Hay una paradoja que sorprende mucho. Me refiero al anticomunismo como eje de la estrategia discursiva de unas clases dominantes en proceso de reforzamiento ideológico y reorganización político- electoral. Anticomunismo sin comunistas; en momentos donde la izquierda encuentra grandes dificultades para concretar una alianza política capaz de impulsar programas alternativos al neoliberalismo y donde el esfuerzo táctico se pone al servicio de no inquietar al todopoderoso imperio del Norte. En casi todas partes lo mismo: derechas cada vez más radicales e izquierdas que moderan programa y proyecto para organizar frentes que impidan su triunfo. Esta segunda ola es diferente a la anterior, más defensiva, menos propositiva y más preocupada por defender derechos y libertades públicas que por construir un futuro distinto y superador del desorden existente, al menos a corto plazo.
El “lulismo” se ha podido definir como un modo concreto y preciso de regular el conflicto social desde una estrategia que tenía en su centro la lucha contra la pobreza, la inclusión y los derechos de las capas sociales más golpeados por las políticas neoliberales sin, era la clave, confrontar con el capital. Fue eso y algo más, entre otros asuntos, porque, para los que mandan, la cuenta de resultados no es siempre el mejor y único baremo para medir su poder social. Los dos mandatos de Lula y el mandato y medio -interrumpido por un golpe judicial-parlamentario- de Dilma Rousseff así lo ponen de manifiesto. El poder es siempre relacional y los gobiernos del PT iban más allá de los límites de un sistema que se preparaba, además, para una crisis económica internacional de grandes dimensiones.

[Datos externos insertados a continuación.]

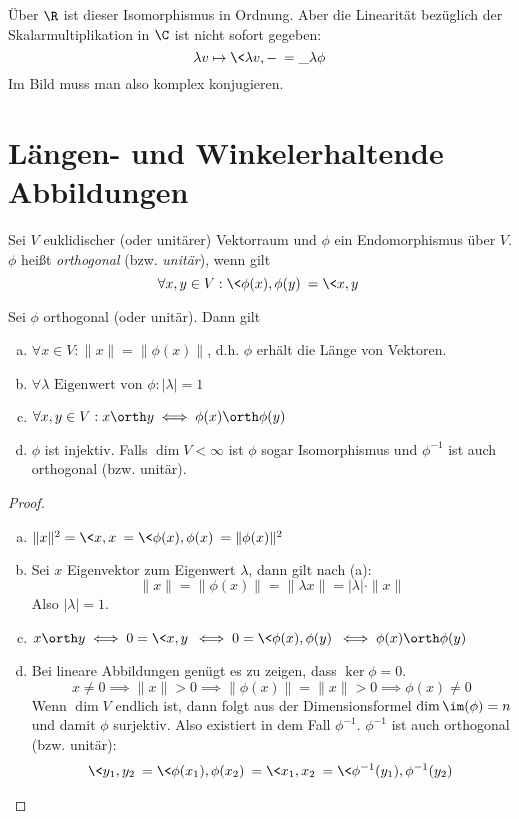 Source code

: \documentclass[a4paper, 10pt]{scrbook}
\begin{document}
\begin{note}
	Über $\R$ ist dieser Isomorphismus in Ordnung.
	Aber die Linearität bezüglich der Skalarmultiplikation in $\C$ ist nicht sofort gegeben:
	\[
		\lambda v \mapsto \<\lambda v, -\> = \_{\lambda}\phi
	\]
	Im Bild muss man also komplex konjugieren.
\end{note}


\section{Längen- und Winkelerhaltende Abbildungen}


\begin{df}
	\label{df:13.15}
	Sei $V$ euklidischer (oder unitärer) Vektorraum und $\phi$ ein Endomorphismus über $V$.
	$\phi$ heißt \emph{orthogonal} (bzw. \emph{unitär}), wenn gilt
	\[
		\forall x,y\in V : \<\phi(x), \phi(y)\> = \<x,y\>
	\]
\end{df}

\begin{lem}
	\label{lem:13.16}
	Sei $\phi$ orthogonal (oder unitär).
	Dann gilt
	\begin{enumerate}[(a)]
		\item
			$\forall x\in V: \|x\| = \|\phi(x)\|$, d.h. $\phi$ erhält die Länge von Vektoren.
		\item
			$\forall \lambda \text{ Eigenwert von }\phi : |\lambda| = 1$
		\item
			$\forall x,y\in V:x\orth y \iff \phi(x) \orth \phi(y)$
		\item
			$\phi$ ist injektiv.
			Falls $\dim V<\infty$ ist $\phi$ sogar Isomorphismus und $\phi^{-1}$ ist auch orthogonal (bzw. unitär).
	\end{enumerate}
	\begin{proof}
		\begin{enumerate}[(a)]
			\item
				$\|x\|^2 = \<x,x\> = \<\phi(x),\phi(x)\> = \|\phi(x)\|^2$
			\item
				Sei $x$ Eigenvektor zum Eigenwert $\lambda$, dann gilt nach (a):
				\[
					\|x\| = \|\phi(x)\| = \|\lambda x\| = |\lambda|\cdot \|x\|
				\]
				Also $|\lambda| = 1$.
			\item
				$x\orth y \iff 0=\<x,y\> \iff 0=\<\phi(x),\phi(y)\> \iff \phi(x) \orth \phi(y)$
			\item
				Bei lineare Abbildungen genügt es zu zeigen, dass $\ker\phi = 0$.
				\[
					x\neq 0 \implies \|x\| > 0 \implies \|\phi(x)\| = \|x\| > 0 \implies \phi(x) \neq 0
				\]
				Wenn $\dim V$ endlich ist, dann folgt aus der Dimensionsformel $\dim \im(\phi) = n$ und damit $\phi$ surjektiv.
				Also existiert in dem Fall $\phi^{-1}$.
				$\phi^{-1}$ ist auch orthogonal (bzw. unitär):
				\begin{align*}
					\<y_1,y_2\> = \<\phi(x_1),\phi(x_2)\> = \<x_1,x_2\> = \<\phi^{-1}(y_1),\phi^{-1}(y_2)\>
				\end{align*}
		\end{enumerate}
	\end{proof}
\end{lem}
\end{document}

¿Qué hará Lula? Lo de siempre: partir de la realidad y ganar autonomía para realizar políticas sociales avanzadas y recomponer el bloque popular. El margen de maniobra es estrecho, por lo tanto, habrá que maniobrar y buscar alianzas vencedoras problema a problema, tema a tema. Una de las claves de bóveda de su gobierno será la búsqueda de una nueva relación entre política externa e interna para cambiar una relación de fuerzas (internas) demasiado desfavorable. No es un juego de palabras. Es el poder que da dirigir un país de las dimensiones económicas, demográficas y político-culturales como Brasil. Lula tendrá un gran protagonismo en un mundo que cambia aceleradamente. La influencia será visible pronto, afectará a todas las dimensiones de la política internacional y tendrá consecuencias internas -también económicas- relevantes.
La estrategia parece clara: más integración regional para construir un mundo multipolar justo y democrático sin enfrentarse, obligatoriamente, con el poder del Norte. Es decir, la cuadratura del círculo. ¿Cómo lo hará? A la brasileña, poniendo una vela a Dios (China) y otra al diablo (EEUU). Para la izquierda es también un programa, fortalecerse con Lula y ganar poder externo e interno. Hay que ir más allá de la retórica. Hace falta inteligencia, audacia y coraje: no será fácil. ¿Cuándo lo fue?